Jak powiedział nam lider organizacji, Michał Kołodziejczak nowo powstała sekcja trzody chlewnej będzie tymczasowo funkcjonować "pod parasolem" AGROunii a następnie wejdzie w skład Polskiego Związku Rolnego, który jest obecnie w fazie powoływania.
"Hodowcy zrozumieli, że nie mogą dłużej czekać i przypatrywać się, czy ktoś zajmie się ich sprawami. Rok działalności naszej organizacji pokazał nam, że to my musimy pilnować swoich spraw. Sekcja trzody w najbliższych tygodniach będzie korzystała z instrumentarium, które wytworzysliśmy w AGROunii ale jak tylko powołamy i zarejestrujemy ogólnopolski związek zawodowy, to właśnie tam będzie toczyło się zasadnicze życie sekcji"- mówi nam M. Kołodziejczak.
Są pierwsze sukcesy.
"Mamy już pierwsze osiągnięcia, które są naprawdę istotne. Przede wszystkim budujemy komunikację pomiędzy hodowcami w różnych rejonach kraju. Nasi koledzy ze wschodu Polski byli sami, gdy uderzył w nich wirus i niekompetencja urzędników. My w Wielkopolsce nawet nie wiedzieliśmy co tam dokładnie się dzieje. Teraz za sprawą Michała, możemy wspólnie rozmawiać, spotykać się i pracować" - mówi nam Damian Pelka spod Pleszewa, który tworzy tymczasowy zarząd sekcji. Hodowca dodaje: "teraz, gdy ASF puka do drzwii naszych gospodarstw, doświadczeni w radzeniu sobie z tym zagrożeniem koledzy z lubelskiego, przyjeżdzają do nas i szkolą nas jak możemy przeciwdziałać i co robić, by negatywnych dla nas skutków wirusa było jak najmniej a przede wszystkim co zrobić, żeby nie zbankrutować, gdy znajdziemy się w czerwonej lub niebieskiej strefie ASF".
Rozpoczęły się szkolenia.
Jednym z hodowców, który dzieli się swoja wiedzą z pozostałymi członkami sekcji jest Andrzej Waszczuk, który dziś prowadził prelekcję dla jednej z grup producenckich z Wielkopolski. Wielu członków tej od dawna zaprzyjaźnionej z AGROunią grupy, weszło w skład sekcji trzody chlewnej i dzień wcześniej, (w niedzielę) uczestniczyło w spotkaniu inaugurującym jej powołanie. "Ustaliliśmy pierwsze mechanizmy działania, wytyczyliśmy sobie pierwsze cele, podjęliśmy także decyzje o wysokości składki członkowskiej - niestety ale dziś bez pieniędzy niewiele da się zrobić. Na szczęscie mamy za sobą całkiem dobry (finansowo) rok i są jeszcze możliwości, żebyśmy się obronili przed zagrożeniami, które na nas czyhają" mówi Damian Pelka.

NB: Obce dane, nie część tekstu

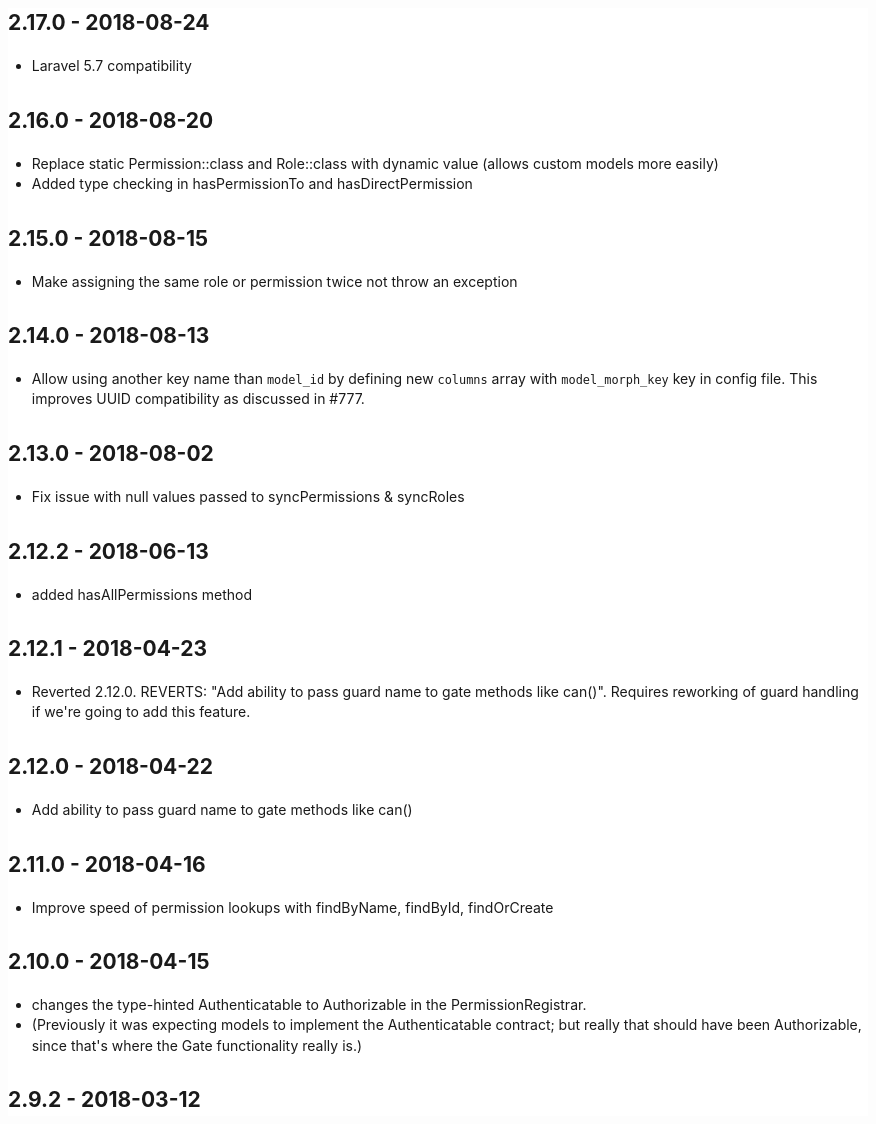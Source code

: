 ## 2.17.0 - 2018-08-24

- Laravel 5.7 compatibility

## 2.16.0 - 2018-08-20

- Replace static Permission::class and Role::class with dynamic value (allows custom models more easily)
- Added type checking in hasPermissionTo and hasDirectPermission

## 2.15.0 - 2018-08-15

- Make assigning the same role or permission twice not throw an exception

## 2.14.0 - 2018-08-13

- Allow using another key name than `model_id` by defining new `columns` array with `model_morph_key` key in config file. This improves UUID compatibility as discussed in #777.

## 2.13.0 - 2018-08-02

- Fix issue with null values passed to syncPermissions & syncRoles

## 2.12.2 - 2018-06-13

- added hasAllPermissions method

## 2.12.1 - 2018-04-23

- Reverted 2.12.0. REVERTS: "Add ability to pass guard name to gate methods like can()". Requires reworking of guard handling if we're going to add this feature.

## 2.12.0 - 2018-04-22

- Add ability to pass guard name to gate methods like can()

## 2.11.0 - 2018-04-16

- Improve speed of permission lookups with findByName, findById, findOrCreate

## 2.10.0 - 2018-04-15

- changes the type-hinted Authenticatable to Authorizable in the PermissionRegistrar.
- (Previously it was expecting models to implement the Authenticatable contract; but really that should have been Authorizable, since that's where the Gate functionality really is.)

## 2.9.2 - 2018-03-12
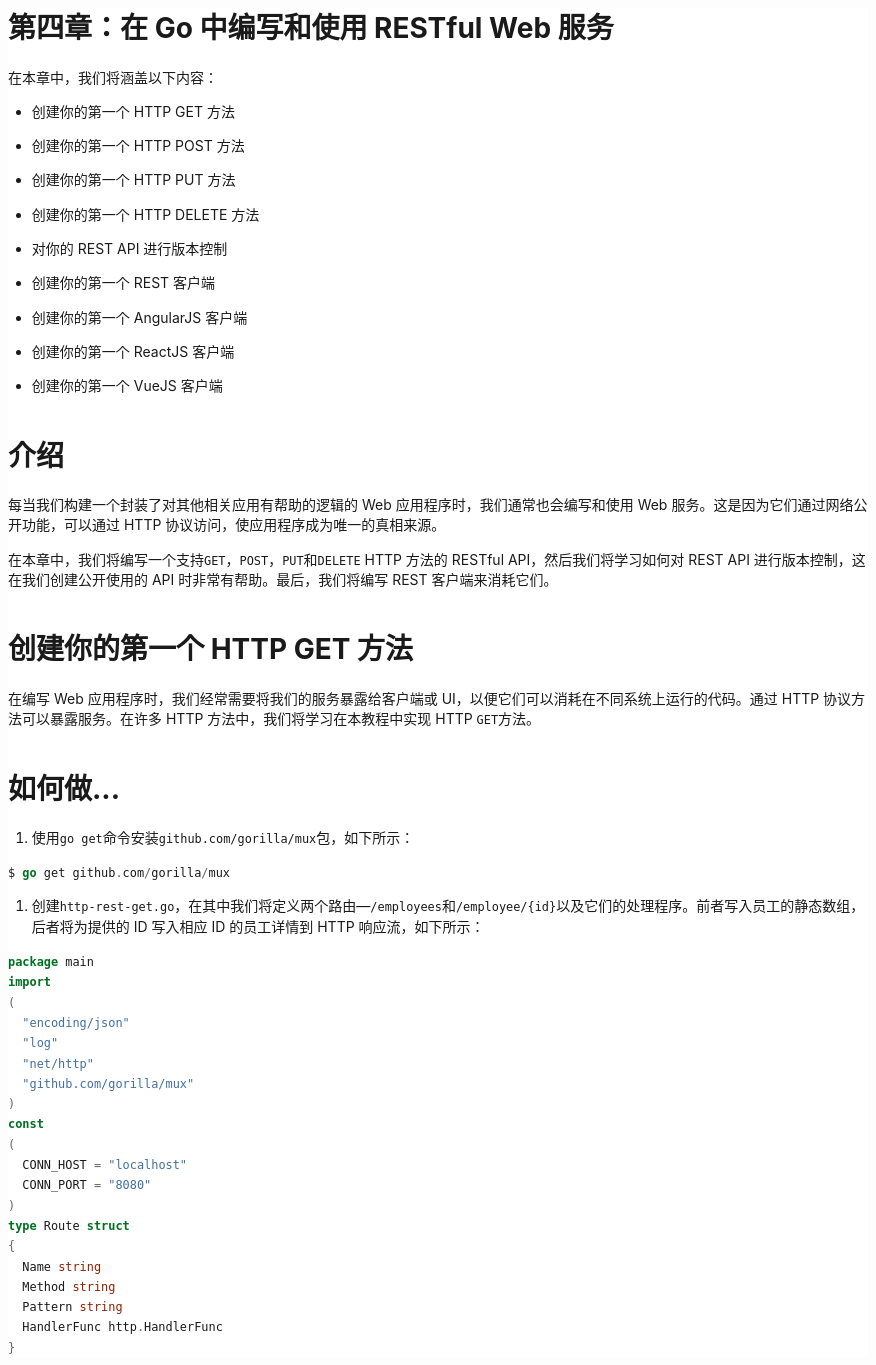 # 第四章：在 Go 中编写和使用 RESTful Web 服务

在本章中，我们将涵盖以下内容：

+   创建你的第一个 HTTP GET 方法

+   创建你的第一个 HTTP POST 方法

+   创建你的第一个 HTTP PUT 方法

+   创建你的第一个 HTTP DELETE 方法

+   对你的 REST API 进行版本控制

+   创建你的第一个 REST 客户端

+   创建你的第一个 AngularJS 客户端

+   创建你的第一个 ReactJS 客户端

+   创建你的第一个 VueJS 客户端

# 介绍

每当我们构建一个封装了对其他相关应用有帮助的逻辑的 Web 应用程序时，我们通常也会编写和使用 Web 服务。这是因为它们通过网络公开功能，可以通过 HTTP 协议访问，使应用程序成为唯一的真相来源。

在本章中，我们将编写一个支持`GET`，`POST`，`PUT`和`DELETE` HTTP 方法的 RESTful API，然后我们将学习如何对 REST API 进行版本控制，这在我们创建公开使用的 API 时非常有帮助。最后，我们将编写 REST 客户端来消耗它们。

# 创建你的第一个 HTTP GET 方法

在编写 Web 应用程序时，我们经常需要将我们的服务暴露给客户端或 UI，以便它们可以消耗在不同系统上运行的代码。通过 HTTP 协议方法可以暴露服务。在许多 HTTP 方法中，我们将学习在本教程中实现 HTTP `GET`方法。

# 如何做...

1.  使用`go get`命令安装`github.com/gorilla/mux`包，如下所示：

```go
$ go get github.com/gorilla/mux
```

1.  创建`http-rest-get.go`，在其中我们将定义两个路由—`/employees`和`/employee/{id}`以及它们的处理程序。前者写入员工的静态数组，后者将为提供的 ID 写入相应 ID 的员工详情到 HTTP 响应流，如下所示：

```go
package main
import 
(
  "encoding/json"
  "log"
  "net/http"
  "github.com/gorilla/mux"
)
const 
(
  CONN_HOST = "localhost"
  CONN_PORT = "8080"
)
type Route struct 
{
  Name string
  Method string
  Pattern string
  HandlerFunc http.HandlerFunc
}
```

Wciąż niewielu z nas zdaje sobie sprawę, że nie tylko ASF może nam odebrać pracę. Międzynarodowe koncerny nieustannie dociskają nas do ściany i nie patrzą, czy nadal mamy rentowność funkcjonowania - dla nich ważne są ich słupki. Sekcja będzie przeciwdziałała także takim problemom."
Hodowcy utworzą wraz z urzędnikami specjalny zespół.
Michał Kołodziejczak wskazuje, nam także, że: "w nabliższych dniach sekcja utworzy wraz z Głównym Lekarzem Weterynarii specjalny roboczy zespół ds. ASF, którego zadaniem będzie zbliżenie tych obu stron ze sobą i wypracowywanie a następnie wdrażanie koncpecji, które ograniczą negatywne skutki wirusa dla polskiej branży trzody chlewnej".
Jak również się dowiedziliśmy, przedstawiciele sekcji rozmawiają z urzędnikami o wspólnym cyklu szkoleń dla hodowców - informacja jest na wagę złota. Do tej pory akcja informacyjna ws. ASF nie była skutecznie prowadzona. My chcemy to zmienić ale na szczegóły proszę jeszcze poczekać.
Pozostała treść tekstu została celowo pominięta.